Asexual reproduction and heterozygote selection in an Antarctic demosponge (Stylocordyla chupachus, Suberitida)

Carella, MircoAgell, GemmaUriz, María Jesús . Polar Biology : doi:10.1007/s00300-018-2436-9 (2018) DIGITAL CSIC

Antarctic bottoms harbor stable, benthic communities, subjected to low temperatures. Environmental stability may promote the asexual (clonal) reproduction of sponges to maintain adapted genotypes to those particular conditions. Stylocordyla chupachups forms patchy populations across the Antarctic continental shelf. Individuals are mostly similar in size without distinct cohorts, which indicates fast growth of the new recruits. Settlement of incubated (clonal?) functional sponges may accelerate sponge growth and success at early colonization phases. To analyze the weight of clonal reproduction in the species, a genetic study was performed on three close populations using eight polymorphic microsatellite loci that were designed from massive sequencing.
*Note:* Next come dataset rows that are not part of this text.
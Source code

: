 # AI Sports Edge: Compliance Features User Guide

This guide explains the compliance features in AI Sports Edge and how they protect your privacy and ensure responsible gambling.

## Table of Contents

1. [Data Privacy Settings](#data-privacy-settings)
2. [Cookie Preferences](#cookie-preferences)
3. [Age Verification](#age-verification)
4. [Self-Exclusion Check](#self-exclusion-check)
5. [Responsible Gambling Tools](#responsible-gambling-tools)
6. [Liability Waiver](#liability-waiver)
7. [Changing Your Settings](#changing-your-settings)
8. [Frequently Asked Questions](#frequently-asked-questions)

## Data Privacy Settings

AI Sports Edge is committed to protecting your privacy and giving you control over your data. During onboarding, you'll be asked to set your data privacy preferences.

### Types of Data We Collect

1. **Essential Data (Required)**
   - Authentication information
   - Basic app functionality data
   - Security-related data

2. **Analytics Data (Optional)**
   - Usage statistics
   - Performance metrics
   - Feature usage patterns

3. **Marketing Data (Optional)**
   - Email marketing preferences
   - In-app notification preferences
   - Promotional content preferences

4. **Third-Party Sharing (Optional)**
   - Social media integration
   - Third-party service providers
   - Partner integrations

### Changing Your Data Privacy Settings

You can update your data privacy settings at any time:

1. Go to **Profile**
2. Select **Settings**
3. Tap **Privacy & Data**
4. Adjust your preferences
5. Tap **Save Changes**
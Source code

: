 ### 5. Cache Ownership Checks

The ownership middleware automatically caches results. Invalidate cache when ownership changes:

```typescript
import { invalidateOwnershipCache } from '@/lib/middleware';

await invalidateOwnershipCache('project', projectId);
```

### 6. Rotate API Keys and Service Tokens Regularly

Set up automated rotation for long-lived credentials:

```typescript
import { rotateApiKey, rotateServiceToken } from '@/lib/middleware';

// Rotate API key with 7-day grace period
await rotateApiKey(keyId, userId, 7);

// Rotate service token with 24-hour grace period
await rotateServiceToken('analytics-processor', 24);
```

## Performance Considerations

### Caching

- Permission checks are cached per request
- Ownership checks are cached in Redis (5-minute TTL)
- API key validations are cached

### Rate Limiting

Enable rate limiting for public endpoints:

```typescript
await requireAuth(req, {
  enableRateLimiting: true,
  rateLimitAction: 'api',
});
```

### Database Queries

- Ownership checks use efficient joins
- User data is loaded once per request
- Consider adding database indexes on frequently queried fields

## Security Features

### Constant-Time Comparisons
The three study populations showed a relatively low genetic diversity and low loci polymorphism (from 2 to 6 alleles). The estimators of genetic structure, the Analysis of the Molecular Variance (AMOVA), and the presence of private alleles indicated low but significant structure between the populations. A relatively high rate of asexual reproduction (ca. 25% of the individuals) was detected. The program MLGsim found five identical multilocus genotypes (MLGs) with an asexual origin. An excess of heterozygotes (in five out of the eight loci genotyped) was found, which suggests a positive selection mechanism for heterozygotes. The relatively high rates of asexual reproduction may be the result of adaptation to the environmental stability, while heterozygote selection would help maintain some genetic diversity in the populations. S. chupachups has been reported to be one of the first sponge species recolonizing bare areas resulting from iceberg scouring, which indicates a high species fitness and adaptation to Antarctic bottoms. Two out of the three study populations showed bottleneck, which may indicate a recent founder effect and supports the pioneer nature of this species.